Masyumi sebagai pimpinannya, mengajukan dasar negara berdasarkan 
Islam. “..Bila negara kita ini mengambil dasar negara berdasarkan 
Pancasila, sama saja kita menuju jalan ke neraka … “ lantang Hamka 
dengan tegas. Walau akhirnya, Hamka menerima Pancasila dengan tafsiran 
bahwa Tuhan yang Maha Esa adalah Allah, dan karena-Nya, berkat 
rahmat-Nya, Indonesia dapat merdeka hingga saat ini.

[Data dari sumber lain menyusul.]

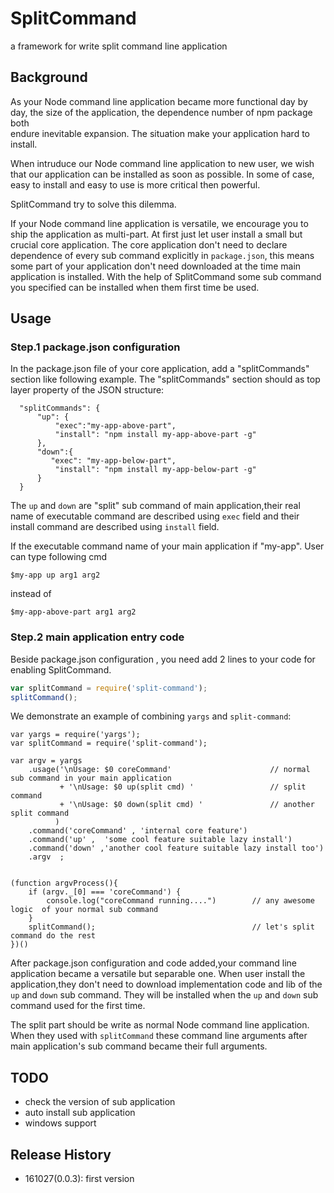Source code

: # SplitCommand
a framework for write split command line application

## Background
As your Node command line application became more functional day by day, the size of the application, the dependence number of npm package both  
endure inevitable expansion. The situation make your application hard to install.

When intruduce our Node command line application to new user, we wish that our application can be installed as soon as possible. In some of case, easy to install and easy to use is more critical then powerful.

SplitCommand try to solve this dilemma.

If your Node command line application is versatile, we encourage you to ship the application as multi-part. At first just let user install a small but crucial core application. The core application don't need to declare dependence of every sub command explicitly in `package.json`, this means some part of your application don't need downloaded at the time main application is installed.  With the help of SplitCommand some sub command you specified can be installed when them first time be used.

## Usage

### Step.1 package.json configuration
In the package.json file of your core application, add a "splitCommands" section like following example. The "splitCommands" section should as top layer property of the JSON structure:

```
  "splitCommands": {
      "up": {
          "exec":"my-app-above-part",
          "install": "npm install my-app-above-part -g"
      },
      "down":{
         "exec": "my-app-below-part",
          "install": "npm install my-app-below-part -g"         
      }
  }
```

The `up` and `down` are "split" sub command of main application,their real name of executable command are described using `exec` field and their install command are described using `install` field.

If the executable command name of your main application if "my-app". User can type following cmd

```shell
$my-app up arg1 arg2 
```

instead of


```shell
$my-app-above-part arg1 arg2 
```

### Step.2 main application entry code

Beside package.json configuration , you need add 2 lines to your code for enabling SplitCommand.

```javascript
var splitCommand = require('split-command');
splitCommand();
```

We demonstrate an example of combining `yargs` and `split-command`:

```
var yargs = require('yargs');
var splitCommand = require('split-command');

var argv = yargs
    .usage('\nUsage: $0 coreCommand'                      // normal sub command in your main application
           + '\nUsage: $0 up(split cmd) '                 // split command 
           + '\nUsage: $0 down(split cmd) '               // another split command       
          )
    .command('coreCommand' , 'internal core feature')
    .command('up' ,  'some cool feature suitable lazy install')
    .command('down' ,'another cool feature suitable lazy install too')    
    .argv  ;


(function argvProcess(){
    if (argv._[0] === 'coreCommand') {    
        console.log("coreCommand running....")        // any awesome logic  of your normal sub command
    }
    splitCommand();                                   // let's split command do the rest
})()
```

After package.json configuration and code added,your command line application became a versatile but separable one. When user install the application,they don't need to download implementation code and lib of the `up` and `down` sub command. They will be installed when the `up` and `down` sub command used for the first time.

The split part should be write as normal Node command line application. When they used with `splitCommand` these command line arguments after main application's sub command became their full arguments.

## TODO

* check the version of sub application
* auto install sub application
* windows support

## Release History
* 161027(0.0.3): first version

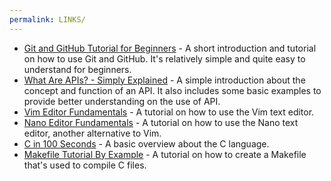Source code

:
 ```yaml
---
permalink: LINKS/
---
```


+ [Git and GitHub Tutorial for Beginners](https://youtu.be/tRZGeaHPoaw?si=pOxzAItH0Upa3yN1) - A short introduction and tutorial on how to use Git and GitHub. It's relatively simple and quite easy to understand for beginners.
+ [What Are APIs? - Simply Explained](https://youtu.be/OVvTv9Hy91Q?si=-PUoeE7ibQSm8vqh) - A simple introduction about the concept and function of an API. It also includes some basic examples to provide better understanding on the use of API.
+ [Vim Editor Fundamentals](https://youtu.be/XguBRi4TDNc?si=vWRxvBttGAZIbsAA) - A tutorial on how to use the Vim text editor.
+ [Nano Editor Fundamentals](https://youtu.be/gyKiDczLIZ4?si=MdL9a_pT-biXJXTc) - A tutorial on how to use the Nano text editor, another alternative to Vim.
+ [C in 100 Seconds](https://youtu.be/U3aXWizDbQ4?si=CawZ-j7eQ5h9zyEo) - A basic overview about the C language.
+ [Makefile Tutorial By Example](https://makefiletutorial.com/) - A tutorial on how to create a Makefile that's used to compile C files.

Tentu saja para hadirin dalam sidang paripurna Konstituante itu 
terkejut mendengar pernyataan Hamka. Mr. Moh. Yamin sebagai seorang 
anggota Konstituante turut terkejut atas pernyataan sang Buya. Yamin 
tidak saja marah, berlanjut menjadi benci. Moh Yamin tidak dapat menahan
 kebencian- nya baik bertemu dalam acara resmi, seminar kebudayaan dan 
sama-sama menghadiri sidang Konstituante, kebencian itu tetap tak dapat 
dihilangkannya.
Saat di rumah, Hamka  kedatangan tamu Buya KH. Isa Anshari. Ulama 
sekampung dengan kampung Hamka, Maninjau, beliau sudah lama bermukim di 
Kota Bandung Dalam acara makan siang, Buya KH. Isa Anshari bertanya 
kepada Hamka, “Apa masih tetap Yamin bersitegang dengan Hamka ?”

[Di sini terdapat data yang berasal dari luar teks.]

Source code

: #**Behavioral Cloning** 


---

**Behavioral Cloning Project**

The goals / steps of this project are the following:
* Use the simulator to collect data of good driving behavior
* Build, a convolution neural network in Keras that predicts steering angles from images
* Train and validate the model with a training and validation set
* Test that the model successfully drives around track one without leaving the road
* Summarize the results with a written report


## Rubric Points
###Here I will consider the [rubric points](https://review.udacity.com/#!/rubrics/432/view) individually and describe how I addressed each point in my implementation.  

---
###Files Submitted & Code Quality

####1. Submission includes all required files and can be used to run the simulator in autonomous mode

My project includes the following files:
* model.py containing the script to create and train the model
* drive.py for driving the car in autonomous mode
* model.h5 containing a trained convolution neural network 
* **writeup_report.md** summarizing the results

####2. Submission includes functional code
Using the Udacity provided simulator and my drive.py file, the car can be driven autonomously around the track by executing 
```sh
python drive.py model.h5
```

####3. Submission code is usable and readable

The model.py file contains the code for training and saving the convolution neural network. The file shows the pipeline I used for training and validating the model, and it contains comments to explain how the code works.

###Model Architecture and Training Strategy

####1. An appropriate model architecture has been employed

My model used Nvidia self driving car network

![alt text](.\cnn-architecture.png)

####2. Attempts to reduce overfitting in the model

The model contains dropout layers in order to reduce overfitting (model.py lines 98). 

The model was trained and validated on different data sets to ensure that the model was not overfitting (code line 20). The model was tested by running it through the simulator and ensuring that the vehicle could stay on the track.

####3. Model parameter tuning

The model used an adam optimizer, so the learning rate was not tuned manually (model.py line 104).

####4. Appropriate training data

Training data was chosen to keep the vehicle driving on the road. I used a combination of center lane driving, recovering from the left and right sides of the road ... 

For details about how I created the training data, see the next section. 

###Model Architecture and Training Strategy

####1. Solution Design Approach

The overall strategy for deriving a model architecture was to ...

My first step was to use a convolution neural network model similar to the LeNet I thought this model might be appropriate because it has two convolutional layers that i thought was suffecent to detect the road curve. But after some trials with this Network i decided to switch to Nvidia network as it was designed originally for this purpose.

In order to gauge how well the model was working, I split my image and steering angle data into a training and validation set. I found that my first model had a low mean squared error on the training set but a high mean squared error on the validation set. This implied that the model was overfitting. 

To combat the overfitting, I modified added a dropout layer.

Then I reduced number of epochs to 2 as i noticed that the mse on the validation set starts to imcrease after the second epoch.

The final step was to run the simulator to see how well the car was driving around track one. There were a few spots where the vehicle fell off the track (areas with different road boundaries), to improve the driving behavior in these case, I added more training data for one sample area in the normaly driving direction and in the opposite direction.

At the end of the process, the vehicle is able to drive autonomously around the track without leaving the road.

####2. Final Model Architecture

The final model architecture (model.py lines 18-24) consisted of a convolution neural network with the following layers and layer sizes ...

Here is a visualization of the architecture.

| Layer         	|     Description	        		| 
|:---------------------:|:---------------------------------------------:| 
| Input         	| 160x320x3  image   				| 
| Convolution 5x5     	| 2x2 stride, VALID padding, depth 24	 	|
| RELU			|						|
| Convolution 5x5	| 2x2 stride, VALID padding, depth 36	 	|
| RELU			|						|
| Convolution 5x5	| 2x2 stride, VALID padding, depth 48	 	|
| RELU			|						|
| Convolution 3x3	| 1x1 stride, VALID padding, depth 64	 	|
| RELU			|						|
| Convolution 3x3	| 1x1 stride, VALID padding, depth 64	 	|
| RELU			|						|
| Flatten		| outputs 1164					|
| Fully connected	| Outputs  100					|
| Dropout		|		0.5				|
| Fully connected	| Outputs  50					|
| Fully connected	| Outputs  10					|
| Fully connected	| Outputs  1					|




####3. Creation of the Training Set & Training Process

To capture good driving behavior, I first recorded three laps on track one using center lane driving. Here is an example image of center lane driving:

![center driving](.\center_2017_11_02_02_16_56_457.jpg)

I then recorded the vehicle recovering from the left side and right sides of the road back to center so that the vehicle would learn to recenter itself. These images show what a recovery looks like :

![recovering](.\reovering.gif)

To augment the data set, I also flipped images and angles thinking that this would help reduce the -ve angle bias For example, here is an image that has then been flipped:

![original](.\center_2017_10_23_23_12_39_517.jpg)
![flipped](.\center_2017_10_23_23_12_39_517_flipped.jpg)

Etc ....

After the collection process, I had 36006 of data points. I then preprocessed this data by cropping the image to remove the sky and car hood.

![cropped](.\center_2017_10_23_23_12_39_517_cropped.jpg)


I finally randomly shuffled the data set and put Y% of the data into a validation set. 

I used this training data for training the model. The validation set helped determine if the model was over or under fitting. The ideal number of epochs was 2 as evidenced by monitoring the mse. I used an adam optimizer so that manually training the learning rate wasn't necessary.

Sang Buya menjawab, “Rupanya bukan saja wajahnya yang diperlihatkan 
kebenciannya kepada saya, hati nuraninya pun ikut membenci saya.”
Bertahun-tahun setelah dekrit di mana Soekarno kemudian membubarkan 
Konstituante, parlemen dan menetapkan UUD ’45 dan Pancasila yang dijiwai
 Piagam Jakarta sebagai dasar negara, terjadi peristiwa yang luar biasa.

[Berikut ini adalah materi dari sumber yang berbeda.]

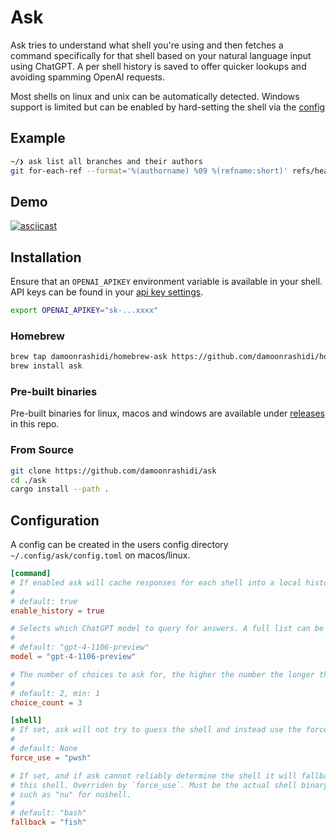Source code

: # Ask

Ask tries to understand what shell you're using and then fetches a command specifically for that shell based on your natural language input using ChatGPT. A per shell history is saved to offer quicker lookups and avoiding spamming OpenAI requests.

Most shells on linux and unix can be automatically detected. Windows support is limited but can be enabled by hard-setting the shell via the [config](#configuration)

## Example

```bash
~/❯ ask list all branches and their authors
git for-each-ref --format='%(authorname) %09 %(refname:short)' refs/heads/
```

## Demo

[![asciicast](https://asciinema.org/a/ndUtX47ehTMplYa8ybHN9Rt0o.svg)](https://asciinema.org/a/ndUtX47ehTMplYa8ybHN9Rt0o)

## Installation

Ensure that an `OPENAI_APIKEY` environment variable is available in your shell. API keys can be found in your [api key settings](https://platform.openai.com/api-keys).

```bash
export OPENAI_APIKEY="sk-...xxxx"
```

### Homebrew

```bash
brew tap damoonrashidi/homebrew-ask https://github.com/damoonrashidi/homebrew-ask
brew install ask
```

### Pre-built binaries

Pre-built binaries for linux, macos and windows are available under [releases](https://github.com/damoonrashidi/ask/releases) in this repo.

### From Source

```bash
git clone https://github.com/damoonrashidi/ask
cd ./ask
cargo install --path .
```

## Configuration

A config can be created in the users config directory `~/.config/ask/config.toml` on macos/linux.

```toml
[command]
# If enabled ask will cache responses for each shell into a local history. This yields faster answers for repeated questions and helps avoiding API requests.
#
# default: true
enable_history = true

# Selects which ChatGPT model to query for answers. A full list can be found in the API documentation: https://platform.openai.com/docs/models
#
# default: "gpt-4-1106-preview"
model = "gpt-4-1106-preview"

# The number of choices to ask for, the higher the number the longer the requests will take.
#
# default: 2, min: 1
choice_count = 3

[shell]
# If set, ask will not try to guess the shell and instead use the force_use shell name. Must be the actual shell binary name such as "nu" for nushell.
#
# default: None
force_use = "pwsh"

# If set, and if ask cannot reliably determine the shell it will fallback to
# this shell. Overriden by `force_use`. Must be the actual shell binary name
# such as "nu" for nushell.
#
# default: "bash"
fallback = "fish"
```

Tahun 1962; Mr. Moh. Yamin jatuh sakit parah dirawat di Rumah Sakit 
Pusat Angkatan Darat, RSPAD. Telepon berdering di Kebayoran. Suara 
Menteri Chairul Shaleh dari balik telepon membujuk Hamka agar Hamka 
dapat menemui Moh. Yamin yang sedang di Rumah Sakit. Tentu saja, Hamka 
dengan senang menyambut seruan itu.
“Buya, saya membawa pesan dari Bapak Yamin. Beliau  sakit sangat 
parah. Sudah berhari-hari dirawat. Saya sengaja datang menemui Buya. Ada
 pesan dari Pak Yamin, mungkin merupakan pesan terakhir. “ “Apa 
pesannya?” tanya Hamka.
“Pak Yamin berpesan agar saya menjemput Buya ke rumah sakit. Beliau 
ingin menjelang ajalnya, Buya dapat mendampinginya, sekarang Pak Yamin 
dalam sekarat.” Sang Buya agak tercengang mendengar pesan Pak Yamin itu.
  Teringat kembali sikap bermusuhan dan membencinya.
“Apalagi pesan Pak Yamin?” Kembali Hamka bertanya kepada menteri yang
 ditugaskan Pak Yamin itu. “Begini Buya, yang sangat merisaukan pak 
Yamin, beliau ingin bila wafat dapat dimakamkan di kampung halamannya 
yang telah lama tidak dikunjungi. Beliau sangat khawatir masyarakat 
Talawi tidak berkenan menerima jenazahnya. Ketika terjadi pergolakan di 
Sumatara Barat, Pak Yamin turut mengutuk aksi pemisah-an wilayah dari 
NKRI. Beliau mengharapkan sekali Hamka bisa menemaninya sampai ke dekat 
liang lahatnya.”
Sang Buya termenung. Banyak pengalaman pahit yang dirasa oleh ayah 
selama beberapa tahun ini dengan tokoh yang mengaku wajahnya mirip 
dengan Patih Majapahit Gajah Mada itu.  ”Kalau begitu mari bawa saya ke 
RSPAD menemui beliau.”
Sore itu juga langkah kaki Buya tak tertahankan, menuju lorong VIP 
Rumah Sakit. Dibukanya pintu itu. Seorang tengah berbaring lemah. Begitu
 hati ini bergetar. Selang-selang tersambung dengan tubuh Pak Yamin. 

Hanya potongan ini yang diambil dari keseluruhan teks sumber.